* **ABOUT THIS EXERCISE**: A faithful copy without images is required: write out all the records exactly.

##### DATA FOR THIS EXERCISE #####

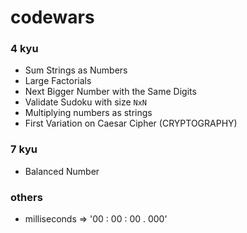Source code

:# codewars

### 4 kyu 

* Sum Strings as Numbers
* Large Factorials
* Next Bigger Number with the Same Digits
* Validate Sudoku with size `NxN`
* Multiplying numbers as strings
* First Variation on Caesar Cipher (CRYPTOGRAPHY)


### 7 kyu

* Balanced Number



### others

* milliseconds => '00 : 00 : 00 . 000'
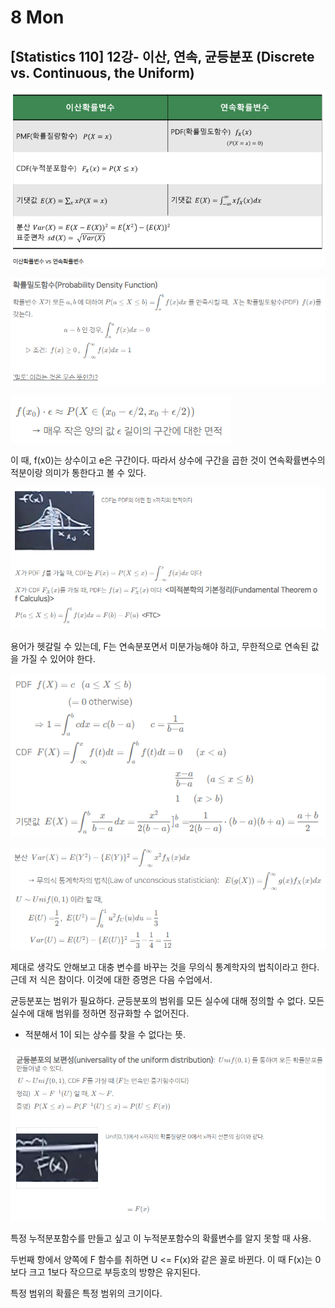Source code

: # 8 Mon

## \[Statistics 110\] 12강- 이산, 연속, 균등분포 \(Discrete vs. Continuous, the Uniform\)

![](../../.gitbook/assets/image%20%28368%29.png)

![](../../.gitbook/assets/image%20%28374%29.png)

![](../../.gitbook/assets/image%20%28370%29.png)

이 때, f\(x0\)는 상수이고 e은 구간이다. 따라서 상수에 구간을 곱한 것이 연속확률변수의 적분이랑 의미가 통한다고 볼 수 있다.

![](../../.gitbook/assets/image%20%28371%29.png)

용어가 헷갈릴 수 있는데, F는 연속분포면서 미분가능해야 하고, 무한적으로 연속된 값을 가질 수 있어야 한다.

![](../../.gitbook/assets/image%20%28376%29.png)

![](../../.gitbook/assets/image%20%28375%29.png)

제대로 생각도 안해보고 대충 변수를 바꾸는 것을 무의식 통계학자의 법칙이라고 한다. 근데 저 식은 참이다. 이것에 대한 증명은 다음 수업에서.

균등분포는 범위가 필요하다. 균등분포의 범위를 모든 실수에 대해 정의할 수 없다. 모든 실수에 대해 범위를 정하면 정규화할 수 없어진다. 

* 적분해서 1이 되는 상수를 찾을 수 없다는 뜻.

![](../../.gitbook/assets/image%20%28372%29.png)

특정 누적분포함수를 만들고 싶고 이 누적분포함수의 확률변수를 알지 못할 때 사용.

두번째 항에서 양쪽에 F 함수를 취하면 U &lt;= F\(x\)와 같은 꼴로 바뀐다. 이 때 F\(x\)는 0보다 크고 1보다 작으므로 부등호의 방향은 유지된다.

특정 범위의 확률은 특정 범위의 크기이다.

#####

* **RESPONSE TO THIS TASK**:
Source code

:# codewars

### 4 kyu 

* Sum Strings as Numbers
* Large Factorials
* Next Bigger Number with the Same Digits
* Validate Sudoku with size `NxN`
* Multiplying numbers as strings
* First Variation on Caesar Cipher (CRYPTOGRAPHY)


### 7 kyu

* Balanced Number



### others

* milliseconds => '00 : 00 : 00 . 000'
Source code

: # 8 Mon

## \[Statistics 110\] 12강- 이산, 연속, 균등분포 \(Discrete vs. Continuous, the Uniform\)

![](../../.gitbook/assets/image%20%28368%29.png)

![](../../.gitbook/assets/image%20%28374%29.png)

![](../../.gitbook/assets/image%20%28370%29.png)

이 때, f\(x0\)는 상수이고 e은 구간이다. 따라서 상수에 구간을 곱한 것이 연속확률변수의 적분이랑 의미가 통한다고 볼 수 있다.

![](../../.gitbook/assets/image%20%28371%29.png)

용어가 헷갈릴 수 있는데, F는 연속분포면서 미분가능해야 하고, 무한적으로 연속된 값을 가질 수 있어야 한다.

![](../../.gitbook/assets/image%20%28376%29.png)

![](../../.gitbook/assets/image%20%28375%29.png)

제대로 생각도 안해보고 대충 변수를 바꾸는 것을 무의식 통계학자의 법칙이라고 한다. 근데 저 식은 참이다. 이것에 대한 증명은 다음 수업에서.

균등분포는 범위가 필요하다. 균등분포의 범위를 모든 실수에 대해 정의할 수 없다. 모든 실수에 대해 범위를 정하면 정규화할 수 없어진다. 

* 적분해서 1이 되는 상수를 찾을 수 없다는 뜻.

![](../../.gitbook/assets/image%20%28372%29.png)

특정 누적분포함수를 만들고 싶고 이 누적분포함수의 확률변수를 알지 못할 때 사용.

두번째 항에서 양쪽에 F 함수를 취하면 U &lt;= F\(x\)와 같은 꼴로 바뀐다. 이 때 F\(x\)는 0보다 크고 1보다 작으므로 부등호의 방향은 유지된다.

특정 범위의 확률은 특정 범위의 크기이다.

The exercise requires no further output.